Film français de Vincent Garenq (2026), avec Antoine Reinartz, Emmanuelle Bercot, Nedjim Bouizzoul, Emma Bouali, Marwan Zeghoudi, Mehdi Djaadi, Marie-Sohna Condé, Barbara Bolotner, Zakarya Feliachi… 1h40. Sortie le 13 mai 2026.
Comment traiter cinématographiquement d’un événement aussi grave que l’assassinat du professeur Samuel Paty ? La question s’affirmait fondamentale et exigeait d’être posée publiquement. Pour ne pas oublier, certes, mais aussi afin de tenter de tirer la sonnette d’alarme et de décréter la mobilisation générale avant que l’aveuglement ne nous mène au chaos debout. Vincent Garenq s’est frotté par le passé à des sujets de société ô combien délicats, à commencer par l’affaire d’Outreau dans Présumé coupable (2011) et le scandale Clearstream dans L’enquête (2015), se positionnant en quelque sorte comme un héritier d’André Cayatte et d’Yves Boisset par son intérêt pour la justice et sa poursuite de la vérité. Il semblait donc être le candidat idéal pour évoquer ce fait divers emblématique de notre époque et de son rapport compliqué à la liberté d’expression remis en cause par des fanatiques qui prétendent parler au nom de la religion en instrumentalisant des tueurs qu’on qualifie de loups solitaires pour ne pas avoir à assumer le fait qu’ils représentent une nébuleuse obscurantiste et sont parfois prêts à tuer pour une liasse d’euros. Le cas de Samuel Paty mérite en cela de servir d’exemple par ce qu’il révèle de notre société malade de sa tolérance, de son vivre ensemble et plus encore d’une liberté d’expression à double tranchant. Cet enseignant d’histoire-géographie a été assassiné et décapité à la sortie de son collège de Conflans-Sainte-Honorine le 16 octobre 2020 par un djihadiste tchétchène recruté sur les réseaux sociaux. Le film égrène les onze derniers jours de l’enseignant au cours desquels s’est ourdi le complot qui a abouti à ce crime contre l’humanité au terme d’une succession aberrante de dysfonctionnements, de malentendus et de signes avant-coureurs que l’Éducation Nationale n’est parvenue ni à détecter ni a fortiori à enrayer. Quitte à traumatiser une institution déjà fragilisée et à contraindre l’État à se montrer plus vigilant.

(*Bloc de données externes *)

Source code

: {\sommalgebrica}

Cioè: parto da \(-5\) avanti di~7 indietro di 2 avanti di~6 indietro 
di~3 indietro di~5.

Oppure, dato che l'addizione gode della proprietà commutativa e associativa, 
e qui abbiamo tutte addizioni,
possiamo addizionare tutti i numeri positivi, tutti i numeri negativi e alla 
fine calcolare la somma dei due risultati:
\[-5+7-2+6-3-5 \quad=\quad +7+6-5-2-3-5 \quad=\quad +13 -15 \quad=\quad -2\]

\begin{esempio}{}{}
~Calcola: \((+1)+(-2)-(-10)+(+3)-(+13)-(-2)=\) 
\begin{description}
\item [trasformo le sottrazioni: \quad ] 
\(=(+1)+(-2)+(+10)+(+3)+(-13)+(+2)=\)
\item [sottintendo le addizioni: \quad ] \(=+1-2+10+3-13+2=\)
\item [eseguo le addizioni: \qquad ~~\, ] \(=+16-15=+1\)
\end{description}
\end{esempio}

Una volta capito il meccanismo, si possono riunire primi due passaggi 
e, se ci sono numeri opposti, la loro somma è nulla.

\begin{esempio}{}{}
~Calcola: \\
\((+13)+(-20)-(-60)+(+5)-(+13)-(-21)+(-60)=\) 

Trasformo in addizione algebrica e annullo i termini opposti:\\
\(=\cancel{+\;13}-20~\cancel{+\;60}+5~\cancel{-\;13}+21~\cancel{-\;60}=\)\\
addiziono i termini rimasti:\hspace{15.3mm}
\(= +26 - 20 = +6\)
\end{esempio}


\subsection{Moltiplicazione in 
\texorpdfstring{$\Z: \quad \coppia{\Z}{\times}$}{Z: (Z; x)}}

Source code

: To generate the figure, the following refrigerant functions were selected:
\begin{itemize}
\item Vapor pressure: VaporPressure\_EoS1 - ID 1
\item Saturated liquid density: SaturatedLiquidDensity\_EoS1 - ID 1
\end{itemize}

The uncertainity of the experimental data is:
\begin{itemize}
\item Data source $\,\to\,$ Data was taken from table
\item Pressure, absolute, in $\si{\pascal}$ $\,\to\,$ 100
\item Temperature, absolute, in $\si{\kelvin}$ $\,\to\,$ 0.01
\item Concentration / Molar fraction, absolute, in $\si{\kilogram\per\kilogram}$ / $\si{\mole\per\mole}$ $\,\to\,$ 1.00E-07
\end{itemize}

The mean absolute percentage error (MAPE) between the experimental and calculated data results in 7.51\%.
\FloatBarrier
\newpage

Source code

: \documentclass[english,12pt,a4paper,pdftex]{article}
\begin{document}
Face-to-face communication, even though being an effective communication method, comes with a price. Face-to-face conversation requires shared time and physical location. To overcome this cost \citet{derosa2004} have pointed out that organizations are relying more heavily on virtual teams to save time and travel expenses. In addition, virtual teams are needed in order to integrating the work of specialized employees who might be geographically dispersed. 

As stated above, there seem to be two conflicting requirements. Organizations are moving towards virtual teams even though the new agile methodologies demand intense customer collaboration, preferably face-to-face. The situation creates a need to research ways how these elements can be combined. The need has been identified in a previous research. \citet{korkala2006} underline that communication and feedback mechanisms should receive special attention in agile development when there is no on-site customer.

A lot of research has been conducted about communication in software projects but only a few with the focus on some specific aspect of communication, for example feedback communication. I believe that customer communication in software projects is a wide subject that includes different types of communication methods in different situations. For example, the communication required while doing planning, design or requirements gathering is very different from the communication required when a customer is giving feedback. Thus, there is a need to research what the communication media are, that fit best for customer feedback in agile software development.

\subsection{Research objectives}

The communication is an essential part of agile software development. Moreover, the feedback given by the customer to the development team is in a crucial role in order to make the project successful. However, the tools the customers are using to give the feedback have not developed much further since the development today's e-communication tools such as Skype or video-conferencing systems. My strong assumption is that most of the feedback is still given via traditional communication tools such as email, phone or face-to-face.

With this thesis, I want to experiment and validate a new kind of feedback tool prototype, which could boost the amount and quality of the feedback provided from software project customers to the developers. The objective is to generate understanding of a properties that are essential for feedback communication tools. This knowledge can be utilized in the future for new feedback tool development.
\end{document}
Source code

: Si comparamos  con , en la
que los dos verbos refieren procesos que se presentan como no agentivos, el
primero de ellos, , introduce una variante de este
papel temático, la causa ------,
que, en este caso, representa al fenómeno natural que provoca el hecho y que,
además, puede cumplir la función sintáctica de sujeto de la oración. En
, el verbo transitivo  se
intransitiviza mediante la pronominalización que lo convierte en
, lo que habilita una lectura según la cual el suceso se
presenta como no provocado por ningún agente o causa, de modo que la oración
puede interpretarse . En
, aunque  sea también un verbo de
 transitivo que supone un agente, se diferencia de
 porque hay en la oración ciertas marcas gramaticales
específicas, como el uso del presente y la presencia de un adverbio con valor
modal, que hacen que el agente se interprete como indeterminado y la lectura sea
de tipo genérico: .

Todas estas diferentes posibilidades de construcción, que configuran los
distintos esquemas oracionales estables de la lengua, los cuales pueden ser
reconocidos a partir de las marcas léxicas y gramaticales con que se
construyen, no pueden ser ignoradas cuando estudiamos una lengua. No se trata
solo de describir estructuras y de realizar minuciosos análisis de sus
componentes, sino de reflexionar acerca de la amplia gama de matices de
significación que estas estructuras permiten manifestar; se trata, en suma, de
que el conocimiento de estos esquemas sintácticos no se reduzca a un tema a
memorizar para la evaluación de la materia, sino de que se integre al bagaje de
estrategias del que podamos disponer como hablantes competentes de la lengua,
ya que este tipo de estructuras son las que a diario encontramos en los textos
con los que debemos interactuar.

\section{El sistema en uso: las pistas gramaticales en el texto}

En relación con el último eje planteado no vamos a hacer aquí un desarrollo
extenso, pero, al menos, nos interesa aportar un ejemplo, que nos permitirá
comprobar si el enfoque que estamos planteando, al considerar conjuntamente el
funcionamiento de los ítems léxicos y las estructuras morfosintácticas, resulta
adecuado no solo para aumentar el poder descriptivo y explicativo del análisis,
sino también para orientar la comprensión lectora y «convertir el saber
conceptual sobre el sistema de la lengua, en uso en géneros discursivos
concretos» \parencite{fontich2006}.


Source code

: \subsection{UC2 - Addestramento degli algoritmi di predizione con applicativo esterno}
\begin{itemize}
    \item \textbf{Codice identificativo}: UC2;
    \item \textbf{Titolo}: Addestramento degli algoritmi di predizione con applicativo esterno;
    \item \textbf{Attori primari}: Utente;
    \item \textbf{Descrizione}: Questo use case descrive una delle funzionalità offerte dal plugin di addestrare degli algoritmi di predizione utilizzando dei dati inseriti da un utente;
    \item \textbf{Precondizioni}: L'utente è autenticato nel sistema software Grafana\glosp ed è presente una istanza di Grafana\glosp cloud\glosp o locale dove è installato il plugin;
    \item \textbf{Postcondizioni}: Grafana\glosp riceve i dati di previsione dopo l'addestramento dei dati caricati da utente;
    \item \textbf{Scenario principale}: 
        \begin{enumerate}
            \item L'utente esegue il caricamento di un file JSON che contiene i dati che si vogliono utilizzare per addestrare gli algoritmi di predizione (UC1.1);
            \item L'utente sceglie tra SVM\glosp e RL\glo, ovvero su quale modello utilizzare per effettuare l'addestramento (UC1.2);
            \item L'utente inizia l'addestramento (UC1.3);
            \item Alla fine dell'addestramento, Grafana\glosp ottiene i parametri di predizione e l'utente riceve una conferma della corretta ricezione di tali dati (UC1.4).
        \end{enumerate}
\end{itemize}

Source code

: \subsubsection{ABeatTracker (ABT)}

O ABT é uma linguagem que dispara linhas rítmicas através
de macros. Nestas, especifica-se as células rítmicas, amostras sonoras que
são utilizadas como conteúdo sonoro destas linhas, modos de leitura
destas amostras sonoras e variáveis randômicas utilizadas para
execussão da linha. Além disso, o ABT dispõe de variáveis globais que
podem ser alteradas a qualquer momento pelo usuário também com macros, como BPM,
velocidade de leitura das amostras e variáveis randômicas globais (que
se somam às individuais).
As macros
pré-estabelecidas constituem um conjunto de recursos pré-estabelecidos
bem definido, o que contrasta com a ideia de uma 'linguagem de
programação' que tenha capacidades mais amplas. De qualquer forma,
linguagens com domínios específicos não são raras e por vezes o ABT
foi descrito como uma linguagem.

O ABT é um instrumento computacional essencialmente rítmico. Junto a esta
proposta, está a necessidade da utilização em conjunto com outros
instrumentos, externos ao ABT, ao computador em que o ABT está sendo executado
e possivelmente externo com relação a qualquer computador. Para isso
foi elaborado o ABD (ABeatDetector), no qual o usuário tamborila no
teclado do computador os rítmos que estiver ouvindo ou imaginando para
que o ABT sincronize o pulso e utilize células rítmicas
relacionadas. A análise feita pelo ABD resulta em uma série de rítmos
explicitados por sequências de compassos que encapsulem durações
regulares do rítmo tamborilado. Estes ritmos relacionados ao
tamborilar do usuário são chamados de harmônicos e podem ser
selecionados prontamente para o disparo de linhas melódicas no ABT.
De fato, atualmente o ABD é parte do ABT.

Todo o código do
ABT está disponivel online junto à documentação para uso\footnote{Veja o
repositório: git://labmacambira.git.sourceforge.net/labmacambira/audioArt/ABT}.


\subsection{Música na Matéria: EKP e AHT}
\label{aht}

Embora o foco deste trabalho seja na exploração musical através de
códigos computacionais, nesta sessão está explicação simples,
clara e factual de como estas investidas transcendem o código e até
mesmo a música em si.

Un tel projet est porteur en soi de multiples interdictions conscientes ou induites. Vincent Garenq s’est ainsi astreint à un respect du réel en assumant toutefois deux ellipses délibérées : le meurtre et la décapitation de Samuel Paty traités à travers une utilisation du hors-champ qui évoque sans montrer et le procès proprement dit qui nourrit ce qui précède, mais dont on ne connaît que le verdict. Le film parvient à trouver un équilibre délicat entre les faits bruts, qu’il restitue au plus près, et une série de portraits qui pointent la faillite de tout un système, impuissant à détecter les signaux faibles : absences répétées, travestissement de la vérité, introduction d’un loup dans la bergerie par un parent d’élève lui-même manipulé. L’ensemble reconstitue une mécanique implacable qui court à travers la société française depuis la réaction en chaîne engendrée par les fameuses caricatures de “Charlie Hebdo” et ne cesse de provoquer des ricochets destinés à s’en prendre à ce que notre démocratie possède de plus sacré : la laïcité. Certains reprocheront sans doute au film son aspect “scolaire“ sinon “pédagogique“. C’est précisément ce qui fait sa puissance. L’abandon pointe les failles du système éducatif et l’isolement des enseignants jetés en pâture à des élèves dont ils ne connaissent bien souvent que l’attitude en classe en ignorant tout du climat dans lequel ils évoluent. Ce film qui ne prend que quelques libertés négligeables avec la réalité résonne pourtant en écho à plusieurs cris d’alerte poussés ces dernières années au cinéma dont Pas de vagues et Amal, un esprit libre. Des films sans doute plus spectaculaires, mais pas aussi universels que cette chronique d’un malentendu dont la retenue impressionnante mérite d’être vue, méditée et discutée par respect pour le martyre de Samuel Paty (sacrifié symboliquement comme un mouton de l’Aïd) et la solitude de ses collègues quand il s’agit de prêcher dans un désert d’incompréhension où la vérité est devenue une valeur à géométrie variable. Ce film a le courage d’aller à l’essentiel avec une retenue louable qui refuse tout effet de mise en scène au profit d’un devoir de mémoire aussi ingrat qu’exemplaire. Sa vision devient dès lors un acte de pure citoyenneté.